The Basic Model Pattern
A SQLModel table requires table=True:
from sqlmodel import SQLModel, Field
class Task(SQLModel, table=True):
id: int | None = Field(default=None, primary_key=True)
title: str
status: str = Field(default="pending")
Key elements:
| Element | Purpose |
|---|---|
table=True | Creates database table (without it, just a Pydantic model) |
id: int | None | Optional because DB assigns on insert |
primary_key=True | Unique identifier for the row |
Field(default=...) | Default value if not provided |
Output (table creation):
CREATE TABLE task (
id SERIAL PRIMARY KEY,
title VARCHAR NOT NULL,
status VARCHAR DEFAULT 'pending'
)
Field Types and Constraints
SQLModel maps Python types to SQL types:
| Python Type | SQL Type | Notes |
|---|---|---|
str | VARCHAR | Unlimited by default |
int | INTEGER | |
float | FLOAT | |
bool | BOOLEAN | |
datetime | TIMESTAMP | |
str | None | VARCHAR NULL | Nullable field |
Add constraints with Field():
from sqlmodel import SQLModel, Field
from datetime import datetime
class Task(SQLModel, table=True):
id: int | None = Field(default=None, primary_key=True)

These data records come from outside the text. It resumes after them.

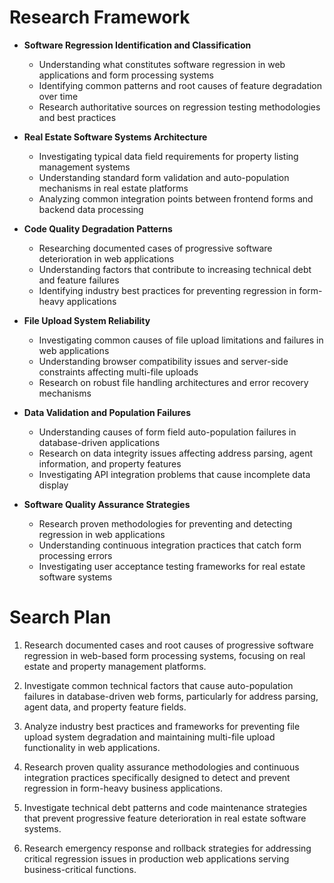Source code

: # Research Framework

- **Software Regression Identification and Classification**
  - Understanding what constitutes software regression in web applications and form processing systems
  - Identifying common patterns and root causes of feature degradation over time
  - Research authoritative sources on regression testing methodologies and best practices

- **Real Estate Software Systems Architecture**
  - Investigating typical data field requirements for property listing management systems
  - Understanding standard form validation and auto-population mechanisms in real estate platforms
  - Analyzing common integration points between frontend forms and backend data processing

- **Code Quality Degradation Patterns**
  - Researching documented cases of progressive software deterioration in web applications
  - Understanding factors that contribute to increasing technical debt and feature failures
  - Identifying industry best practices for preventing regression in form-heavy applications

- **File Upload System Reliability**
  - Investigating common causes of file upload limitations and failures in web applications
  - Understanding browser compatibility issues and server-side constraints affecting multi-file uploads
  - Research on robust file handling architectures and error recovery mechanisms

- **Data Validation and Population Failures**
  - Understanding causes of form field auto-population failures in database-driven applications
  - Research on data integrity issues affecting address parsing, agent information, and property features
  - Investigating API integration problems that cause incomplete data display

- **Software Quality Assurance Strategies**
  - Research proven methodologies for preventing and detecting regression in web applications
  - Understanding continuous integration practices that catch form processing errors
  - Investigating user acceptance testing frameworks for real estate software systems

# Search Plan

1. Research documented cases and root causes of progressive software regression in web-based form processing systems, focusing on real estate and property management platforms.

2. Investigate common technical factors that cause auto-population failures in database-driven web forms, particularly for address parsing, agent data, and property feature fields.

3. Analyze industry best practices and frameworks for preventing file upload system degradation and maintaining multi-file upload functionality in web applications.

4. Research proven quality assurance methodologies and continuous integration practices specifically designed to detect and prevent regression in form-heavy business applications.

5. Investigate technical debt patterns and code maintenance strategies that prevent progressive feature deterioration in real estate software systems.

6. Research emergency response and rollback strategies for addressing critical regression issues in production web applications serving business-critical functions.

title: str = Field(max_length=500, min_length=1)
description: str | None = Field(default=None)
status: str = Field(default="pending", max_length=50)
priority: int = Field(default=0, ge=0, le=5) # 0-5 range
created_at: datetime = Field(default_factory=datetime.utcnow)
updated_at: datetime = Field(default_factory=datetime.utcnow)
Output (validation):
>>> Task(title="") # min_length=1 violation
ValidationError: title must have at least 1 character
>>> Task(title="Valid", priority=10) # le=5 violation
ValidationError: priority must be less than or equal to 5
JSONB Columns for Lists and Dicts
Agents often need flexible data—tags, metadata, configuration. PostgreSQL's JSONB type stores JSON with indexing and query support.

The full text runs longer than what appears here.